*** Opening Source material ***

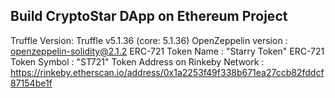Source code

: Build CryptoStar DApp on Ethereum Project
-------------------------------------------

Truffle Version: Truffle v5.1.36 (core: 5.1.36)
OpenZeppelin version : openzeppelin-solidity@2.1.2
ERC-721 Token Name : "Starry Token"
ERC-721 Token Symbol : "ST721"
Token Address on Rinkeby Network : https://rinkeby.etherscan.io/address/0x1a2253f49f338b671ea27ccb82fddcf87154be1f
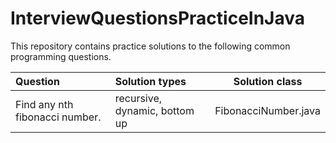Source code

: # InterviewQuestionsPracticeInJava
This repository contains practice solutions to the following common programming questions.

| Question 					   |   Solution types   			  |		Solution class		  |
|:-----------------------------|:---------------------------------|:-------------------------:|
|Find any nth fibonacci number.|  recursive, dynamic, bottom up   |   FibonacciNumber.java	  |
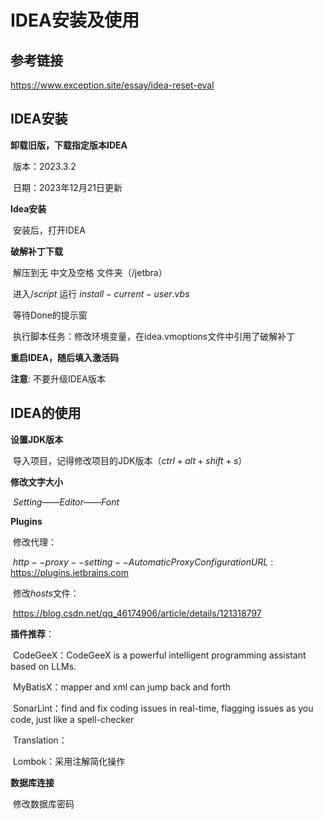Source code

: # IDEA安装及使用

## 参考链接

<https://www.exception.site/essay/idea-reset-eval>


## IDEA安装

**卸载旧版，下载指定版本IDEA**

​	版本：2023.3.2

​	日期：2023年12月21日更新



**Idea安装**

​	安装后，打开IDEA



**破解补丁下载**

​	解压到无  中文及空格  文件夹（/jetbra）

​	进入$/script$ 运行 $install-current-user.vbs$ 

​	等待Done的提示窗

​	执行脚本任务：修改环境变量，在idea.vmoptions文件中引用了破解补丁



**重启IDEA，随后填入激活码**



**注意**: 不要升级IDEA版本



## IDEA的使用



**设置JDK版本**

​	导入项目，记得修改项目的JDK版本（$ctrl + alt + shift + s$）



**修改文字大小**

​	$Setting——Editor——Font$ 



**Plugins** 

​	修改代理：

​		$http--proxy--setting--AutomaticProxyConfigurationURL$  : https://plugins.jetbrains.com

​	修改$hosts$文件：

​		https://blog.csdn.net/qq_46174906/article/details/121318797

**插件推荐**：

​	CodeGeeX：CodeGeeX is a powerful intelligent programming assistant based on LLMs.

​	MyBatisX：mapper and xml can jump back and forth

​	SonarLint：find and fix coding issues in real-time, flagging issues as you code, just like a spell-checker

​	Translation：

​	Lombok：采用注解简化操作



**数据库连接**

​	修改数据库密码



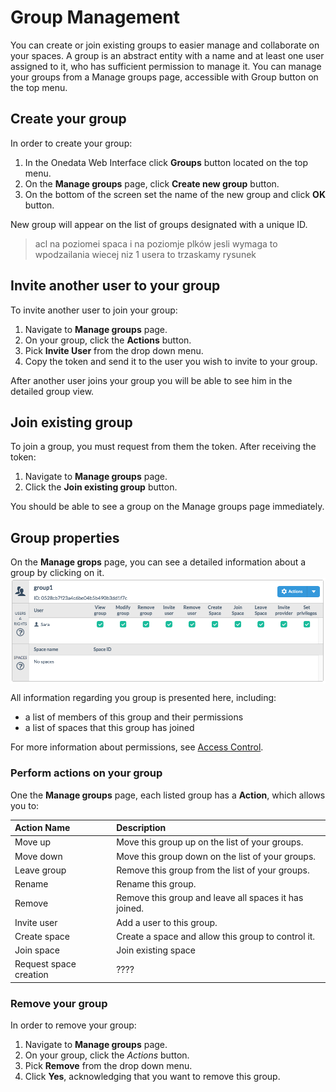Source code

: # Group Management

You can create or join existing groups to easier manage and collaborate on your spaces. A group is an abstract entity with a name and at least one user assigned to it, who has sufficient permission to manage it. You can manage your groups from a Manage groups page, accessible with Group button on the top menu.

## Create your group
In order to create your group:

1. In the Onedata Web Interface click **Groups** button located on the top menu.
2. On the **Manage groups** page, click **Create new group** button.
3. On the bottom of the screen set the name of the new group and click **OK** button.

New group will appear on the list of groups designated with a unique ID.

> acl na poziomei spaca i na poziomje plków
>jesli wymaga to wpodzailania wiecej niz 1 usera to trzaskamy rysunek

## Invite another user to your group
To invite another user to join your group:

1. Navigate to **Manage groups** page.
2. On your group, click the **Actions** button.
3. Pick **Invite User** from the drop down menu.
4. Copy the token and send it to the user you wish to invite to your group.

After another user joins your group you will be able to see him in the detailed group view.

## Join existing group
To join a group, you must request from them the token. After receiving the token:

1. Navigate to **Manage groups** page.
2. Click the **Join existing group** button.

You should be able to see a group on the Manage groups page immediately.

## Group properties
On the **Manage grops** page, you can see a detailed information about a group by clicking on it.
<img  style="display:block;margin:0 auto;" src="img/group_management_group1_details.png">

All information regarding you group is presented here, including:
- a list of members of this group and their permissions
- a list of spaces that this group has joined

For more information about permissions, see [Access Control](access_control.md).

### Perform actions on your group
One the **Manage groups** page, each listed group has a **Action**, which allows you to:

| Action Name            | Description                                           |
|:-----------------------|:------------------------------------------------------|
| Move up                | Move this group up on the list of your groups.        |
| Move down              | Move this group down on the list of your groups.      |
| Leave group            | Remove this group from the list of your groups.       |
| Rename                 | Rename this group.                                    |
| Remove                 | Remove this group and leave all spaces it has joined. |
| Invite user            | Add a user to this group.                             |
| Create space           | Create a space and allow this group to control it.    |
| Join space             | Join existing space                                   |
| Request space creation | ????                                                  |


### Remove your group
In order to remove your group:
1. Navigate to **Manage groups** page.
2. On your group, click the *Actions* button.
3. Pick **Remove** from the drop down menu.
4. Click **Yes**, acknowledging that you want to remove this group.
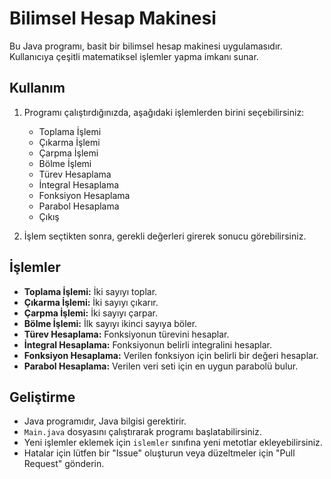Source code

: 
# Bilimsel Hesap Makinesi

Bu Java programı, basit bir bilimsel hesap makinesi uygulamasıdır. Kullanıcıya çeşitli matematiksel işlemler yapma imkanı sunar.

## Kullanım

1. Programı çalıştırdığınızda, aşağıdaki işlemlerden birini seçebilirsiniz:
   - Toplama İşlemi
   - Çıkarma İşlemi
   - Çarpma İşlemi
   - Bölme İşlemi
   - Türev Hesaplama
   - İntegral Hesaplama
   - Fonksiyon Hesaplama
   - Parabol Hesaplama
   - Çıkış

2. İşlem seçtikten sonra, gerekli değerleri girerek sonucu görebilirsiniz.

## İşlemler

- **Toplama İşlemi:** İki sayıyı toplar.
- **Çıkarma İşlemi:** İki sayıyı çıkarır.
- **Çarpma İşlemi:** İki sayıyı çarpar.
- **Bölme İşlemi:** İlk sayıyı ikinci sayıya böler.
- **Türev Hesaplama:** Fonksiyonun türevini hesaplar.
- **İntegral Hesaplama:** Fonksiyonun belirli integralini hesaplar.
- **Fonksiyon Hesaplama:** Verilen fonksiyon için belirli bir değeri hesaplar.
- **Parabol Hesaplama:** Verilen veri seti için en uygun parabolü bulur.

## Geliştirme

- Java programıdır, Java bilgisi gerektirir.
- `Main.java` dosyasını çalıştırarak programı başlatabilirsiniz.
- Yeni işlemler eklemek için `islemler` sınıfına yeni metotlar ekleyebilirsiniz.
- Hatalar için lütfen bir "Issue" oluşturun veya düzeltmeler için "Pull Request" gönderin.
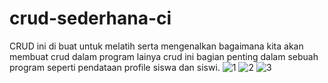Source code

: # crud-sederhana-ci
CRUD ini di buat untuk melatih serta mengenalkan bagaimana kita akan membuat crud dalam program lainya crud ini bagian penting dalam sebuah program seperti pendataan profile siswa dan siswi.
![1](https://user-images.githubusercontent.com/97660319/163296221-2f6ae13e-14ba-4b8b-afab-cb3e722c6677.png)
![2](https://user-images.githubusercontent.com/97660319/163296651-3974e80f-0ca2-4e02-803e-32a7075006f9.png)
![3](https://user-images.githubusercontent.com/97660319/163296910-10224353-c333-4f53-8c87-42d1feb46de3.png)
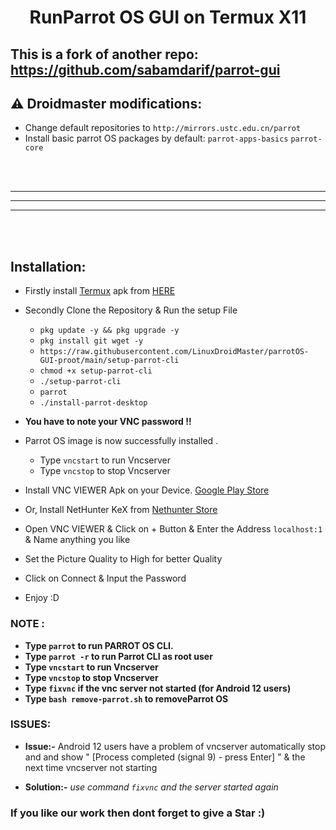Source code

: 
<h1 align="center"><b>RunParrot OS GUI on Termux X11</b></h1>

## This is a fork of another repo: https://github.com/sabamdarif/parrot-gui

## ⚠️ Droidmaster modifications: 
* Change default repositories to `http://mirrors.ustc.edu.cn/parrot`
* Install basic parrot OS packages by default: `parrot-apps-basics` `parrot-core`

<br>
<br>

---
---
---

<br>
<br>

## Installation:

- Firstly install [Termux](https://termux.com) apk from [HERE](https://f-droid.org/repo/com.termux_118.apk)
- Secondly Clone the Repository & Run the setup File

  - `pkg update -y && pkg upgrade -y`
  - `pkg install git wget -y`
  - `https://raw.githubusercontent.com/LinuxDroidMaster/parrotOS-GUI-proot/main/setup-parrot-cli`
  - `chmod +x setup-parrot-cli`
  - `./setup-parrot-cli`
  - `parrot`
  - `./install-parrot-desktop`

- **You have to note your VNC password !!**

- Parrot OS image is now successfully installed .

  - Type `vncstart` to run Vncserver
  - Type `vncstop` to stop Vncserver

- Install VNC VIEWER Apk on your Device. [Google Play Store](https://play.google.com/store/apps/details?id=com.realvnc.viewer.android&hl=en)
- Or, Install NetHunter KeX from [ Nethunter Store ](https://store.nethunter.com/en/packages/com.offsec.nethunter.kex/)

- Open VNC VIEWER & Click on + Button & Enter the Address `localhost:1` & Name anything you like
- Set the Picture Quality to High for better Quality
- Click on Connect & Input the Password 
- Enjoy :D

### NOTE :

- **Type `parrot` to run PARROT OS CLI.**
- **Type `parrot -r` to run Parrot CLI as root user**
- **Type `vncstart` to run Vncserver**
- **Type `vncstop` to stop Vncserver**
- **Type `fixvnc` if the vnc server not started (for Android 12 users)**
- **Type `bash remove-parrot.sh` to removeParrot OS**

### ISSUES:
- **Issue:-** Android 12 users have a problem of vncserver automatically stop and and show " [Process completed (signal 9) - press Enter] " &  the next time vncserver not starting

- **Solution:-** *use command `fixvnc` and the server started again*

### If you like our work then dont forget to give a Star :)

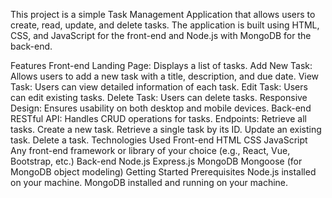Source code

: This project is a simple Task Management Application that allows users to create, read, update, and delete tasks. The application is built using HTML, CSS, and JavaScript for the front-end and Node.js with MongoDB for the back-end.

Features
Front-end
Landing Page: Displays a list of tasks.
Add New Task: Allows users to add a new task with a title, description, and due date.
View Task: Users can view detailed information of each task.
Edit Task: Users can edit existing tasks.
Delete Task: Users can delete tasks.
Responsive Design: Ensures usability on both desktop and mobile devices.
Back-end
RESTful API: Handles CRUD operations for tasks.
Endpoints:
Retrieve all tasks.
Create a new task.
Retrieve a single task by its ID.
Update an existing task.
Delete a task.
Technologies Used
Front-end
HTML
CSS
JavaScript
Any front-end framework or library of your choice (e.g., React, Vue, Bootstrap, etc.)
Back-end
Node.js
Express.js
MongoDB
Mongoose (for MongoDB object modeling)
Getting Started
Prerequisites
Node.js installed on your machine.
MongoDB installed and running on your machine.
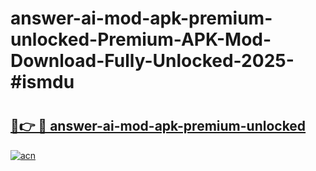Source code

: # answer-ai-mod-apk-premium-unlocked-Premium-APK-Mod-Download-Fully-Unlocked-2025-#ismdu

# <h2><a href="https://bedroomkl.my?title=answer-ai-mod-apk-premium-unlocked&ref=1AP">🔗👉 🔴 answer-ai-mod-apk-premium-unlocked</a></h2>

[![acn](https://github.com/user-attachments/assets/0f9c940e-d8b0-45ae-aac7-cd30a18b3e1c)](https://bedroomkl.my?title=answer-ai-mod-apk-premium-unlocked&ref=1AP)

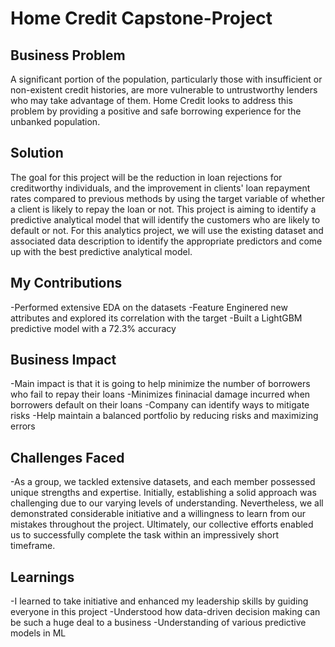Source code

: # Home Credit Capstone-Project


## Business Problem 

A significant portion of the population, particularly those with insufficient or non-existent credit histories, are more vulnerable to untrustworthy lenders who may take advantage of them. Home Credit looks to address this problem by providing a positive and safe borrowing experience for the unbanked population.

## Solution 
The goal for this project will be the reduction in loan rejections for creditworthy individuals, and the improvement in clients' loan repayment rates compared to previous methods by using the target variable of whether a client is likely to repay the loan or not. This project is aiming to identify a predictive analytical model that will identify the customers who are likely to default or not.
For this analytics project, we will use the existing dataset and associated data description to identify the appropriate predictors and come up with the best predictive analytical model.


## My Contributions
-Performed extensive EDA on the datasets
-Feature Enginered new attributes and explored its correlation with the target
-Built a LightGBM predictive model with a 72.3% accuracy 


## Business Impact 
-Main impact is that it is going to help minimize the number of borrowers who fail to repay their loans
-Minimizes fininacial damage incurred when borrowers default on their loans 
-Company can identify ways to mitigate risks 
-Help maintain a balanced portfolio by reducing risks and maximizing errors


## Challenges Faced
-As a group, we tackled extensive datasets, and each member possessed unique strengths and expertise. Initially, establishing a solid approach was challenging due to our varying levels of understanding. Nevertheless, we all demonstrated considerable initiative and a willingness to learn from our mistakes throughout the project. Ultimately, our collective efforts enabled us to successfully complete the task within an impressively short timeframe.


## Learnings 
-I learned to take initiative and enhanced my leadership skills by guiding everyone in this project
-Understood how data-driven decision making can be such a huge deal to a business
-Understanding of various predictive models in ML

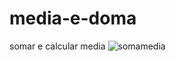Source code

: # media-e-doma
somar e calcular media
![somamedia](https://user-images.githubusercontent.com/93497276/183315300-cfdecb97-62ee-40e1-930e-d7353b4a7656.png)

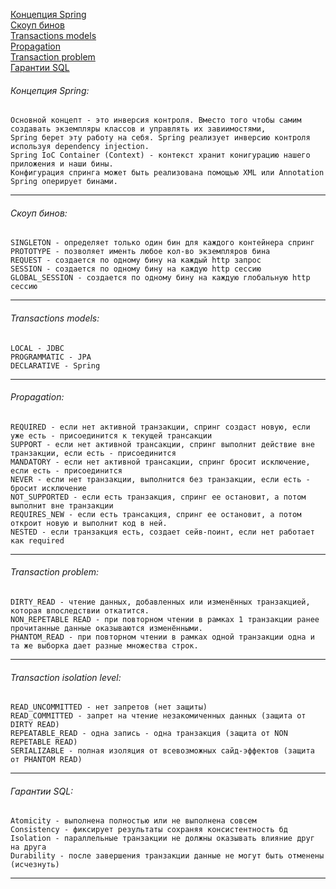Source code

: [Концепция Spring](#концепция-spring-)\
[Скоуп бинов](#скоуп-бинов-)\
[Transactions models](#transactions-models-)\
[Propagation](#propagation-)\
[Transaction problem](#transaction-problem-)\
[Гарантии SQL](#гарантии-sql-)

###### Концепция Spring:
    Основной концепт - это инверсия контроля. Вместо того чтобы самим создавать экземпляры классов и управлять их завиимостями, 
    Spring берет эту работу на себя. Spring реализует инверсию контроля используя dependency injection.
	Spring IoC Container (Context) - контекст хранит конигурацию нашего приложения и наши бины.
	Конфигурация спринга может быть реализована помощью XML или Annotation
	Spring оперирует бинами.
---

###### Скоуп бинов:
    SINGLETON - определяет только один бин для каждого контейнера спринг
	PROTOTYPE - позволяет именть любое кол-во экземпляров бина
	REQUEST - создается по одному бину на каждый http запрос
	SESSION - создается по одному бину на каждую http сессию
	GLOBAL_SESSION - создается по одному бину на каждую глобальную http сессию
---

###### Transactions models:
    LOCAL - JDBC
	PROGRAMMATIC - JPA
	DECLARATIVE - Spring
---

###### Propagation:
    REQUIRED - если нет активной транзакции, спринг создаст новую, если уже есть - присоединится к текущей трансакции
	SUPPORT - если нет активной трансакции, спринг выполнит действие вне транзакции, если есть - присоединится
	MANDATORY - если нет активной трансакции, спринг бросит исключение, если есть - присоединится
	NEVER - если нет транзакции, выполнится без транзакции, если есть - бросит исключение
	NOT_SUPPORTED - если есть транзакция, спринг ее остановит, а потом выполнит вне транзакции
	REQUIRES_NEW - если есть трансакция, спринг ее остановит, а потом откроит новую и выполнит код в ней.
	NESTED - если транзакция есть, создает сейв-поинт, если нет работает как required
---

###### Transaction problem:
    DIRTY_READ - чтение данных, добавленных или изменённых транзакцией, которая впоследствии откатится.
	NON_REPETABLE READ - при повторном чтении в рамках 1 транзакции ранее прочитанные данные оказываются изменёнными.
	PHANTOM_READ - при повторном чтении в рамках одной транзакции одна и та же выборка дает разные множества строк.
---

###### Transaction isolation level:
	READ_UNCOMMITTED - нет запретов (нет защиты)
	READ_COMMITTED - запрет на чтение незакомиченных данных (защита от DIRTY READ)
	REPEATABLE_READ - одна запись - одна транзакция (защита от NON REPETABLE READ)
	SERIALIZABLE - полная изоляция от всевозможных сайд-эффектов (защита от PHANTOM READ)
---

###### Гарантии SQL:
    Atomicity - выполнена полностью или не выполнена совсем
	Consistency - фиксирует результаты сохраняя консистентность бд
	Isolation - параллельные транзакции не должны оказывать влияние друг на друга
	Durability - после завершения транзакции данные не могут быть отменены (исчезнуть)
---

*** Closing Source material ***

Your task
Only the lines above from the one with "on Ethereum Project" to the one with "based on LLMs." should be printed, both included and exactly as written; no picture belongs in the copy.

Task result
: Build CryptoStar DApp on Ethereum Project
-------------------------------------------

Truffle Version: Truffle v5.1.36 (core: 5.1.36)
OpenZeppelin version : openzeppelin-solidity@2.1.2
ERC-721 Token Name : "Starry Token"
ERC-721 Token Symbol : "ST721"
Token Address on Rinkeby Network : https://rinkeby.etherscan.io/address/0x1a2253f49f338b671ea27ccb82fddcf87154be1f
Source code

: # InterviewQuestionsPracticeInJava
This repository contains practice solutions to the following common programming questions.

| Question 					   |   Solution types   			  |		Solution class		  |
|:-----------------------------|:---------------------------------|:-------------------------:|
|Find any nth fibonacci number.|  recursive, dynamic, bottom up   |   FibonacciNumber.java	  |
Source code

: # IDEA安装及使用

## 参考链接

<https://www.exception.site/essay/idea-reset-eval>


## IDEA安装

**卸载旧版，下载指定版本IDEA**

​	版本：2023.3.2

​	日期：2023年12月21日更新



**Idea安装**

​	安装后，打开IDEA



**破解补丁下载**

​	解压到无  中文及空格  文件夹（/jetbra）

​	进入$/script$ 运行 $install-current-user.vbs$ 

​	等待Done的提示窗

​	执行脚本任务：修改环境变量，在idea.vmoptions文件中引用了破解补丁



**重启IDEA，随后填入激活码**



**注意**: 不要升级IDEA版本



## IDEA的使用



**设置JDK版本**

​	导入项目，记得修改项目的JDK版本（$ctrl + alt + shift + s$）



**修改文字大小**

​	$Setting——Editor——Font$ 



**Plugins** 

​	修改代理：

​		$http--proxy--setting--AutomaticProxyConfigurationURL$  : https://plugins.jetbrains.com

​	修改$hosts$文件：

​		https://blog.csdn.net/qq_46174906/article/details/121318797

**插件推荐**：

​	CodeGeeX：CodeGeeX is a powerful intelligent programming assistant based on LLMs.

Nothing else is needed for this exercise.